▶ [Task requirements]
Exactly the lines from the opening of the records through the line containing "3. Single sign-on: Single" should be copied, with both included.

[Opening Records for processing section]

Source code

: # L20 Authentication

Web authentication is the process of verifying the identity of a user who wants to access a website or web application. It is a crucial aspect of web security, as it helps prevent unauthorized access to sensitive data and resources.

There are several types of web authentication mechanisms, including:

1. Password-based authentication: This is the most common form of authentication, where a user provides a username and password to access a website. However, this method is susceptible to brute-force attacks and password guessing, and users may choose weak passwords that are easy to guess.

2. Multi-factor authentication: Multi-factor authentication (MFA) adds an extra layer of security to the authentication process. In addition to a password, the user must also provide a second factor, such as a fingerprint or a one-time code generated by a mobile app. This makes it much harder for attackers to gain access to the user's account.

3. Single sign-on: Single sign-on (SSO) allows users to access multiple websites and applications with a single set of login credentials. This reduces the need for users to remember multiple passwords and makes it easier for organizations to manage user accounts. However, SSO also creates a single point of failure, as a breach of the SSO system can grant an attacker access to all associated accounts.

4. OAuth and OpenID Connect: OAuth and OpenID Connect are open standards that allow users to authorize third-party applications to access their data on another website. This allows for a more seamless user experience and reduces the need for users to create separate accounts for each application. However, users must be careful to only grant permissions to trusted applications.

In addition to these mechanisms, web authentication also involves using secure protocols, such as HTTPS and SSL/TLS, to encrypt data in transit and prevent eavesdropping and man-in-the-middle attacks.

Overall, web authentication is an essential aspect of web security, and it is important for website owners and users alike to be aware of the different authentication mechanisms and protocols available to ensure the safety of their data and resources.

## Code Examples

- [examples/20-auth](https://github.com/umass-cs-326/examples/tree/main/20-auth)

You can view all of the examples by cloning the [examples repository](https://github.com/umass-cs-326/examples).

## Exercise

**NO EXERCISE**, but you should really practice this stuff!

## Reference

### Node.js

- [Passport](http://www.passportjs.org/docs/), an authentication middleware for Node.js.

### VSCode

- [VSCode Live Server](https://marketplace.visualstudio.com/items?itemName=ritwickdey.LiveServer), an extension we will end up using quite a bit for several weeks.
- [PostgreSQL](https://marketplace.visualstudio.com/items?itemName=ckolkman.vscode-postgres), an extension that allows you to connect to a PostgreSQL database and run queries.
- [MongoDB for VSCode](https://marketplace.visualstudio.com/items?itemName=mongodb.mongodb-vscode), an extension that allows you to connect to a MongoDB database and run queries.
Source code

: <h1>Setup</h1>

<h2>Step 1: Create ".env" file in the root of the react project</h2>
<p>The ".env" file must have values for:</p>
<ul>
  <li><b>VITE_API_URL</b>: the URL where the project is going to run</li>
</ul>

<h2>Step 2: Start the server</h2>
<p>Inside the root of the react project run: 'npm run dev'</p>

[Closing Records for processing section]

▶ [Answer for this exercise]
Source code

: # L20 Authentication

Web authentication is the process of verifying the identity of a user who wants to access a website or web application. It is a crucial aspect of web security, as it helps prevent unauthorized access to sensitive data and resources.

There are several types of web authentication mechanisms, including:

1. Password-based authentication: This is the most common form of authentication, where a user provides a username and password to access a website. However, this method is susceptible to brute-force attacks and password guessing, and users may choose weak passwords that are easy to guess.

2. Multi-factor authentication: Multi-factor authentication (MFA) adds an extra layer of security to the authentication process. In addition to a password, the user must also provide a second factor, such as a fingerprint or a one-time code generated by a mobile app. This makes it much harder for attackers to gain access to the user's account.

3. Single sign-on: Single sign-on (SSO) allows users to access multiple websites and applications with a single set of login credentials. This reduces the need for users to remember multiple passwords and makes it easier for organizations to manage user accounts. However, SSO also creates a single point of failure, as a breach of the SSO system can grant an attacker access to all associated accounts.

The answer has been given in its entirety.